Se riguardo all’annosa quaestio degli adattamenti cinematografici dei suoi romanzi Sciascia molto acutamente propende non tanto per la traduzione letterale quanto per la fedeltà «allo spirito, all’idea» (La Sicilia nel cinema), analogamente a proposito dell’illustrazione dei libri egli parla di «congenialità» e «affinità». A dispetto di ogni considerazione agonica del rapporto fra parole e immagini, lo scrittore ritiene che le illustrazioni di un romanzo, al di là del valore estetico che può rendere il libro un «bellissimo oggetto», possano realizzare talvolta un «non casuale rapporto tra uno scrittore e un artista». La prima edizione delle poesie sciasciane, pubblicate dall’editore Bardi nel 1952 e accompagnate da cinque disegni di Emilio Greco, oppure le acqueforti realizzate da Bruno Caruso per l’edizione del Mare colore del vino del 1984, sono soltanto due esempi delle varie edizioni illustrate a tiratura limitata delle opere sciasciane. Del resto, la predilezione di Sciascia per artisti e grandi illustratori come Bruno Caruso e Fabrizio Clerici non è casuale. D’altro canto, per uno come Sciascia, «che sta più vicino ai libri che alle pitture», l’accostamento di uno scrittore allo stile figurativo di un artista è vòlto alla ricerca di una «chiave per leggere la pittura». Ciò è evidente nel caso di Santo Marino (che «sarebbe ottimo illustratore dei libri di Verga»), per il quale Sciascia evoca l’affinità etica con la visione del mondo dell’autore dei Malavoglia, e nel caso di Guttuso, che egli vede sotto una «luce verghiana come personaggio sconfitto nel momento stesso in cui vince». E la ‘chiave letteraria’ viene proposta ancora quando Sciascia scopre una qualche coloritura brancatiana nei quadri del catanese Jean Calogero; quando coglie una più improbabile analogia nella pittura fantastica e surreale di Giuseppe Modica con lo «storico visionario» Michele Amari; e infine quando individua una sorta di ‘funzione Stendhal’ che accomuna artisti come Clerici, Savinio e Tranchino.

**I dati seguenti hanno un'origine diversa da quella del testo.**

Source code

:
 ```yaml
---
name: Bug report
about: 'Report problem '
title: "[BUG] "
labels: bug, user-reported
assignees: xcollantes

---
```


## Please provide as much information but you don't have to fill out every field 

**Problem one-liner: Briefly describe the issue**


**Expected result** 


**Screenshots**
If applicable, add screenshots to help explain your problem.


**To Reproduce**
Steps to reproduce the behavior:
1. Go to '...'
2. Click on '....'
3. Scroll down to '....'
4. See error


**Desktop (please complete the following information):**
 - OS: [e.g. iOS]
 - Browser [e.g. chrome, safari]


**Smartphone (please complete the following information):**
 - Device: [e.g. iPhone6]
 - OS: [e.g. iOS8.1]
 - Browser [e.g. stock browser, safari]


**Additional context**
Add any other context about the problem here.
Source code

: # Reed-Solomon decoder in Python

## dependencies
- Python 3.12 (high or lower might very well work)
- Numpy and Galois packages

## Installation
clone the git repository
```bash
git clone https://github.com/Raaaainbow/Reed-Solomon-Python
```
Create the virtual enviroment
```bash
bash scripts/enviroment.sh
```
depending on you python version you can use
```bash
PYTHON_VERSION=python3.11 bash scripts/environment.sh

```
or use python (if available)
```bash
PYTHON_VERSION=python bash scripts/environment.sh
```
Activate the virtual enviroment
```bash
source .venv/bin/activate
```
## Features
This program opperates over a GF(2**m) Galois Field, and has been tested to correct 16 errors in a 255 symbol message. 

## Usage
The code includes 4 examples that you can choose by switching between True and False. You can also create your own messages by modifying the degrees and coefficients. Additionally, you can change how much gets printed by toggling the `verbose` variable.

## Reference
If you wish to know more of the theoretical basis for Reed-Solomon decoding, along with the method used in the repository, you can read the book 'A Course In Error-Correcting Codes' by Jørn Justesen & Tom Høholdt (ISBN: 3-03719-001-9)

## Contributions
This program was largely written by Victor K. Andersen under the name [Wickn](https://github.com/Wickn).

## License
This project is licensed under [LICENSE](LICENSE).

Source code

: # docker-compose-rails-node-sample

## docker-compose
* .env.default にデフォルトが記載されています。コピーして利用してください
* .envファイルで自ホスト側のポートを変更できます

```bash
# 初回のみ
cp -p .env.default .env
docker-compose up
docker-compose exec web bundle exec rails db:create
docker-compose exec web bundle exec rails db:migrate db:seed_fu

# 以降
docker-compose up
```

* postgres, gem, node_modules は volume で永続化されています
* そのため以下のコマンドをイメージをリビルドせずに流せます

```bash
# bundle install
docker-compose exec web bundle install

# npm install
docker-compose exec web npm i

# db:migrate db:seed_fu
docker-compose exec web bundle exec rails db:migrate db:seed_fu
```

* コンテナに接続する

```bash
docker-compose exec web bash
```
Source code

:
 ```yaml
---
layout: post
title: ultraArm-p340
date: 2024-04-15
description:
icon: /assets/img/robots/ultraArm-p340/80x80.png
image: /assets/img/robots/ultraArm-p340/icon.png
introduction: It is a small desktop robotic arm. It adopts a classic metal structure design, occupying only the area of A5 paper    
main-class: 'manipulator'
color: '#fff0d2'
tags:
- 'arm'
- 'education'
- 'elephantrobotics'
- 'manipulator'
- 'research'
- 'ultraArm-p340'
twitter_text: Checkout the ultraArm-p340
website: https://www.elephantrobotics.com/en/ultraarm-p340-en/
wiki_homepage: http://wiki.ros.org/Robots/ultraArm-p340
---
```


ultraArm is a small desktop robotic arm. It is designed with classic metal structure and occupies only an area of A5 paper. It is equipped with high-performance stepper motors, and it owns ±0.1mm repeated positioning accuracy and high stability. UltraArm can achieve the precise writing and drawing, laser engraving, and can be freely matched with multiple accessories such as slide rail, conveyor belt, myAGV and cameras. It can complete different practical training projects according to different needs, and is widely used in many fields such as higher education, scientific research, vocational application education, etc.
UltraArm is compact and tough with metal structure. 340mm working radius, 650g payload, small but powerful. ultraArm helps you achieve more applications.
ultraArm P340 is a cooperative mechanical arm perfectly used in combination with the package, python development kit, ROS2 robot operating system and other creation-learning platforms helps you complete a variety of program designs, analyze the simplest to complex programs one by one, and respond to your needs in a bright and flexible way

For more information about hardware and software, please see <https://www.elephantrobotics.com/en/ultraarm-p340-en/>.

Il rapporto in realtà è reversibile; basti pensare alle illustrazioni realizzate da Piero Guccione per l’edizione americana del Gattopardo (1988) con la prefazione di Sciascia, che sembra rivedere il suo giudizio sul capolavoro di Lampedusa alla luce dei pastelli «di straordinaria intensità e suggestione» che inducono a una «rilettura del romanzo con una disposizione d’animo più serena». Essi rappresentano in qualche caso un momento fondamentale del Gattopardo (il dialogo notturno del principe con il cielo stellato, la meravigliosa scena del valzer, «una vibrante immagine delle cose mistiche, appartenente all’atroce misticismo degli antenati»), ma per lo più eleggono a protagonista dell’intera vicenda il paesaggio siciliano, «sollecitano e propongono una interpretazione che, partendo dal paesaggio, arriva alla storia e alla visione della vita». I pastelli di Guccione sembrano isolare un frammento del romanzo («sotto la luce di cenere, il paesaggio sobbalzava, irredimibile») che, attraverso l’abile pennello del maestro, capace di rendere le molteplici variazioni di quella «luce di cenere», diventa chiave di ri-lettura della Weltanschauung contenuta nelle pagine del Gattopardo. In altri termini la luce dipinta da Guccione (e mai da altri, secondo Sciascia), da «fatto visivo […] diventa giudizio morale e storico» allo stesso modo in cui l’irredimibilità del paesaggio «da visione si trasforma in giudizio sopra l’uomo siciliano, sopra l’immutabile violenza delle sue passioni, sopra il suo delirante amore di se stesso».